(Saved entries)
=== Section Start ===
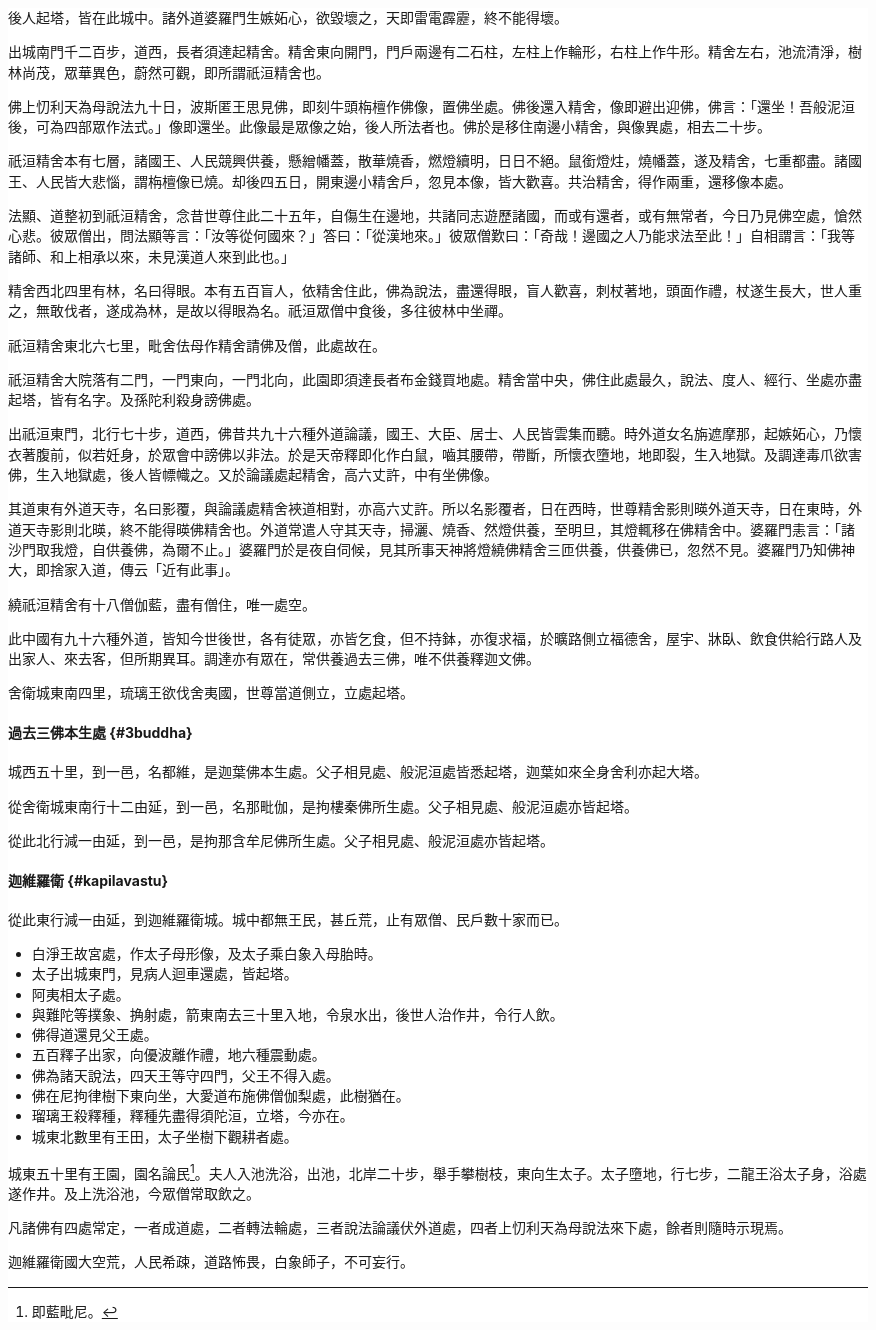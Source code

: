 後人起塔，皆在此城中。諸外道婆羅門生嫉妬心，欲毀壞之，天即雷電霹靂，終不能得壞。

出城南門千二百步，道西，長者須達起精舍。精舍東向開門，門戶兩邊有二石柱，左柱上作輪形，右柱上作牛形。精舍左右，池流清淨，樹林尚茂，眾華異色，蔚然可觀，即所謂祇洹精舍也。

佛上忉利天為母說法九十日，波斯匿王思見佛，即刻牛頭栴檀作佛像，置佛坐處。佛後還入精舍，像即避出迎佛，佛言：「還坐！吾般泥洹後，可為四部眾作法式。」像即還坐。此像最是眾像之始，後人所法者也。佛於是移住南邊小精舍，與像異處，相去二十步。

祇洹精舍本有七層，諸國王、人民競興供養，懸繒幡蓋，散華燒香，燃燈續明，日日不絕。鼠銜燈炷，燒幡蓋，遂及精舍，七重都盡。諸國王、人民皆大悲惱，謂栴檀像已燒。却後四五日，開東邊小精舍戶，忽見本像，皆大歡喜。共治精舍，得作兩重，還移像本處。

法顯、道整初到祇洹精舍，念昔世尊住此二十五年，自傷生在邊地，共諸同志遊歷諸國，而或有還者，或有無常者，今日乃見佛空處，愴然心悲。彼眾僧出，問法顯等言：「汝等從何國來？」答曰：「從漢地來。」彼眾僧歎曰：「奇哉！邊國之人乃能求法至此！」自相謂言：「我等諸師、和上相承以來，未見漢道人來到此也。」

精舍西北四里有林，名曰得眼。本有五百盲人，依精舍住此，佛為說法，盡還得眼，盲人歡喜，刺杖著地，頭面作禮，杖遂生長大，世人重之，無敢伐者，遂成為林，是故以得眼為名。祇洹眾僧中食後，多往彼林中坐禪。

祇洹精舍東北六七里，毗舍佉母作精舍請佛及僧，此處故在。

祇洹精舍大院落有二門，一門東向，一門北向，此園即須達長者布金錢買地處。精舍當中央，佛住此處最久，說法、度人、經行、坐處亦盡起塔，皆有名字。及孫陀利殺身謗佛處。

出祇洹東門，北行七十步，道西，佛昔共九十六種外道論議，國王、大臣、居士、人民皆雲集而聽。時外道女名旃遮摩那，起嫉妬心，乃懷衣著腹前，似若妊身，於眾會中謗佛以非法。於是天帝釋即化作白鼠，嚙其腰帶，帶斷，所懷衣墮地，地即裂，生入地獄。及調達毒爪欲害佛，生入地獄處，後人皆幖幟之。又於論議處起精舍，高六丈許，中有坐佛像。

其道東有外道天寺，名曰影覆，與論議處精舍裌道相對，亦高六丈許。所以名影覆者，日在西時，世尊精舍影則暎外道天寺，日在東時，外道天寺影則北暎，終不能得暎佛精舍也。外道常遣人守其天寺，掃灑、燒香、然燈供養，至明旦，其燈輒移在佛精舍中。婆羅門恚言：「諸沙門取我燈，自供養佛，為爾不止。」婆羅門於是夜自伺候，見其所事天神將燈繞佛精舍三匝供養，供養佛已，忽然不見。婆羅門乃知佛神大，即捨家入道，傳云「近有此事」。

繞祇洹精舍有十八僧伽藍，盡有僧住，唯一處空。

此中國有九十六種外道，皆知今世後世，各有徒眾，亦皆乞食，但不持鉢，亦復求福，於曠路側立福德舍，屋宇、牀臥、飲食供給行路人及出家人、來去客，但所期異耳。調達亦有眾在，常供養過去三佛，唯不供養釋迦文佛。

舍衛城東南四里，琉璃王欲伐舍夷國，世尊當道側立，立處起塔。

#### 過去三佛本生處 {#3buddha}

城西五十里，到一邑，名都維，是迦葉佛本生處。父子相見處、般泥洹處皆悉起塔，迦葉如來全身舍利亦起大塔。

從舍衛城東南行十二由延，到一邑，名那毗伽，是拘樓秦佛所生處。父子相見處、般泥洹處亦皆起塔。

從此北行減一由延，到一邑，是拘那含牟尼佛所生處。父子相見處、般泥洹處亦皆起塔。

#### 迦維羅衛 {#kapilavastu}

從此東行減一由延，到迦維羅衛城。城中都無王民，甚丘荒，止有眾僧、民戶數十家而已。

- 白淨王故宮處，作太子母形像，及太子乘白象入母胎時。
- 太子出城東門，見病人迴車還處，皆起塔。
- 阿夷相太子處。
- 與難陀等撲象、捔射處，箭東南去三十里入地，令泉水出，後世人治作井，令行人飲。
- 佛得道還見父王處。
- 五百釋子出家，向優波離作禮，地六種震動處。
- 佛為諸天說法，四天王等守四門，父王不得入處。
- 佛在尼拘律樹下東向坐，大愛道布施佛僧伽梨處，此樹猶在。
- 瑠璃王殺釋種，釋種先盡得須陀洹，立塔，今亦在。
- 城東北數里有王田，太子坐樹下觀耕者處。

城東五十里有王園，園名論民[^36]。夫人入池洗浴，出池，北岸二十步，舉手攀樹枝，東向生太子。太子墮地，行七步，二龍王浴太子身，浴處遂作井。及上洗浴池，今眾僧常取飲之。

[^36]: 即藍毗尼。

凡諸佛有四處常定，一者成道處，二者轉法輪處，三者說法論議伏外道處，四者上忉利天為母說法來下處，餘者則隨時示現焉。

迦維羅衛國大空荒，人民希疎，道路怖畏，白象師子，不可妄行。


[^1]: 後秦姚興年號，399 年。
[^2]: 西秦乞伏乾歸也，今蘭州西。
[^aj-1]: 第一次安居，399 年，蓋度隴不至於踰年也。
[^3]: 南涼秃髮褥檀也，今西寧。
[^aj-2]: 第二次安居，400 年。
[^4]: 即李暠，李淵七世祖。
[^5]: 鄯鄯：蓋古樓蘭國都城扜泥城，今若羌附近。
[^6]: 焉夷：即焉耆。
[^7]: 苻公孫：蓋苻堅從弟，行唐公苻洛也。
[^8]: 于闐：今和田。
[^9]: 竭叉：章巽以為在今塔什库尔干塔吉克自治縣。
[^10]: 僧韶：即遇於張掖之僧紹。
[^11]: 罽賓：即迦濕彌羅，今克什米爾。
[^12]: 子合：今喀什之葉城。
[^13]: 於麾：章巽以為在今庫拉瑪特山口西南之葉爾羌河中上游一帶。
[^aj-3]: 第三次安居，401 年。
[^14]: 陀歷：Daraḍa，今克什米爾西北、印度河北岸之 Dardistan。
[^15]: 烏長：Udyāna，今巴基斯坦斯瓦特河 Swat 流域，都城在今 Mingora。
[^16]: 那竭：Nagarahāra，今阿富汗賈拉拉巴德，喀布爾河南岸。
[^aj-4]: 第四次安居，402 年。
[^17]: 宿呵多：今 Swastene，位於印度河、斯瓦特河之間。
[^18]: 揵陀衛：Gandhavat，位於斯瓦特河、喀布爾河交匯處，為迦膩色迦王統治的中心。
[^19]: 竺剎尸羅：Takṣaśilā，即呾叉始羅。
[^20]: 弗樓沙：Puruṣapura，今白沙瓦 Peshawar 西北。
[^21]: 罽膩伽：Kaniṣka，即迦膩色迦，貴霜王朝第三位國王。
[^22]: 佛以神力合四天王所獻之頞那山石鉢為一鉢，故曰四際分明。
[^23]: 醯羅：Hila < Hiḍḍa，即骨之義。
[^24]: 定光佛：即燃燈佛。
[^25]: 三人：法顯、慧景、道整也。
[^26]: 羅夷：蓋 Lohani。
[^aj-5]: 第五次安居，403 年。
[^27]: 跋那：今巴基斯坦北部之 Bannu。
[^28]: 毗荼：Bhiḍa，位於 Bannu 與 Mathurā 之間。
[^29]: 摩頭羅：Mathurā。
[^30]: 蒱那河：Yamuna/Jumna，摩頭羅在其西岸。
[^31]: 僧迦施：Sāṃkāśya。
[^aj-6]: 第六次安居，404 年。
[^32]: 罽饒夷：Kānyakubja，即曲女城，今 Kannauj。
[^33]: 呵梨：Hari，今 Newal。
[^34]: 沙祇大：Sākēta，今 Ayodhyā。
[^35]: 當作「北行」。
[^37]: 藍莫：Rāma。
[^38]: 那羅：Nālanda。
[^39]: 即耆婆。
[^40]: 即七葉窟。
[^41]: 瞻波：Campā。
[^42]: 多摩梨帝：Tāmralipti。
[^43]: 王城：Anurādhapura，即阿㝹羅陀補羅。
[^44]: 須大拏：Sudādna。
[^45]: 睒變：Śāmaka。
[^46]: 耶婆提：蓋爪哇或蘇門答臘。
[^aj-7]: 413 年。
[^47]: 即嶗山。
[^48]: 晉安帝義熙十年，414 年。
[^49]: 丙辰，416 年。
=== Section End ===
◆ **DESCRIPTION OF THE TASK**
From the records above, extract exactly and only the lines that begin at the line with "凡諸佛有四處常定，一者成道處" and stop after the line with "[^12]: 子合：今喀什之葉城。".

◆ **OUTPUT FOR THIS TASK**
凡諸佛有四處常定，一者成道處，二者轉法輪處，三者說法論議伏外道處，四者上忉利天為母說法來下處，餘者則隨時示現焉。

迦維羅衛國大空荒，人民希疎，道路怖畏，白象師子，不可妄行。


[^1]: 後秦姚興年號，399 年。
[^2]: 西秦乞伏乾歸也，今蘭州西。
[^aj-1]: 第一次安居，399 年，蓋度隴不至於踰年也。
[^3]: 南涼秃髮褥檀也，今西寧。
[^aj-2]: 第二次安居，400 年。
[^4]: 即李暠，李淵七世祖。
[^5]: 鄯鄯：蓋古樓蘭國都城扜泥城，今若羌附近。
[^6]: 焉夷：即焉耆。
[^7]: 苻公孫：蓋苻堅從弟，行唐公苻洛也。
[^8]: 于闐：今和田。
[^9]: 竭叉：章巽以為在今塔什库尔干塔吉克自治縣。
[^10]: 僧韶：即遇於張掖之僧紹。
[^11]: 罽賓：即迦濕彌羅，今克什米爾。
[^12]: 子合：今喀什之葉城。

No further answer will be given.